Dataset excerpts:
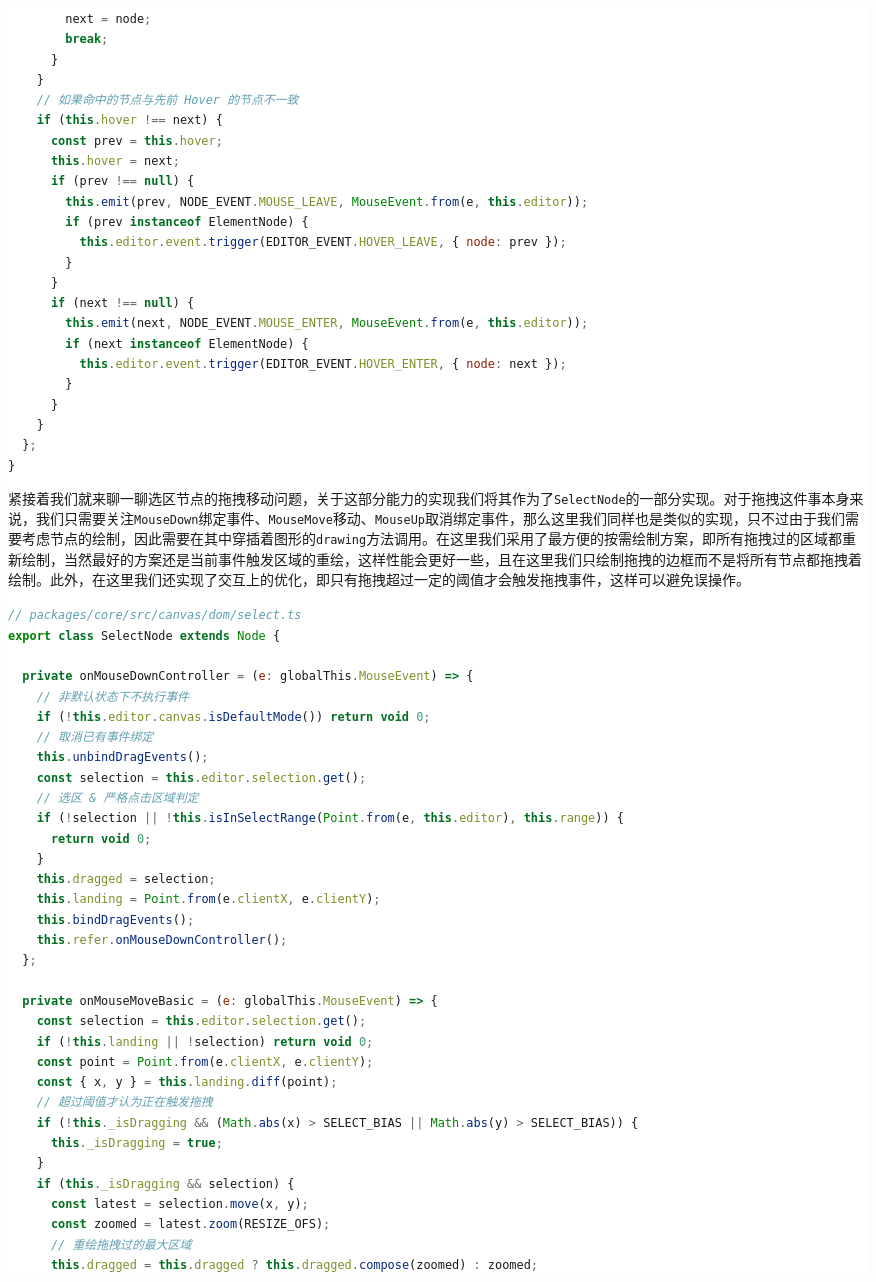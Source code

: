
 ```js
        next = node;
        break;
      }
    }
    // 如果命中的节点与先前 Hover 的节点不一致
    if (this.hover !== next) {
      const prev = this.hover;
      this.hover = next;
      if (prev !== null) {
        this.emit(prev, NODE_EVENT.MOUSE_LEAVE, MouseEvent.from(e, this.editor));
        if (prev instanceof ElementNode) {
          this.editor.event.trigger(EDITOR_EVENT.HOVER_LEAVE, { node: prev });
        }
      }
      if (next !== null) {
        this.emit(next, NODE_EVENT.MOUSE_ENTER, MouseEvent.from(e, this.editor));
        if (next instanceof ElementNode) {
          this.editor.event.trigger(EDITOR_EVENT.HOVER_ENTER, { node: next });
        }
      }
    }
  };
}
```

紧接着我们就来聊一聊选区节点的拖拽移动问题，关于这部分能力的实现我们将其作为了`SelectNode`的一部分实现。对于拖拽这件事本身来说，我们只需要关注`MouseDown`绑定事件、`MouseMove`移动、`MouseUp`取消绑定事件，那么这里我们同样也是类似的实现，只不过由于我们需要考虑节点的绘制，因此需要在其中穿插着图形的`drawing`方法调用。在这里我们采用了最方便的按需绘制方案，即所有拖拽过的区域都重新绘制，当然最好的方案还是当前事件触发区域的重绘，这样性能会更好一些，且在这里我们只绘制拖拽的边框而不是将所有节点都拖拽着绘制。此外，在这里我们还实现了交互上的优化，即只有拖拽超过一定的阈值才会触发拖拽事件，这样可以避免误操作。

```js
// packages/core/src/canvas/dom/select.ts
export class SelectNode extends Node {

  private onMouseDownController = (e: globalThis.MouseEvent) => {
    // 非默认状态下不执行事件
    if (!this.editor.canvas.isDefaultMode()) return void 0;
    // 取消已有事件绑定
    this.unbindDragEvents();
    const selection = this.editor.selection.get();
    // 选区 & 严格点击区域判定
    if (!selection || !this.isInSelectRange(Point.from(e, this.editor), this.range)) {
      return void 0;
    }
    this.dragged = selection;
    this.landing = Point.from(e.clientX, e.clientY);
    this.bindDragEvents();
    this.refer.onMouseDownController();
  };

  private onMouseMoveBasic = (e: globalThis.MouseEvent) => {
    const selection = this.editor.selection.get();
    if (!this.landing || !selection) return void 0;
    const point = Point.from(e.clientX, e.clientY);
    const { x, y } = this.landing.diff(point);
    // 超过阈值才认为正在触发拖拽
    if (!this._isDragging && (Math.abs(x) > SELECT_BIAS || Math.abs(y) > SELECT_BIAS)) {
      this._isDragging = true;
    }
    if (this._isDragging && selection) {
      const latest = selection.move(x, y);
      const zoomed = latest.zoom(RESIZE_OFS);
      // 重绘拖拽过的最大区域
      this.dragged = this.dragged ? this.dragged.compose(zoomed) : zoomed;
```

▶ _Work task_: With "globalThis" as the word to match, copy each line of the records that has it.

▶ _Exercise output_:
  private onMouseDownController = (e: globalThis.MouseEvent) => {
  private onMouseMoveBasic = (e: globalThis.MouseEvent) => {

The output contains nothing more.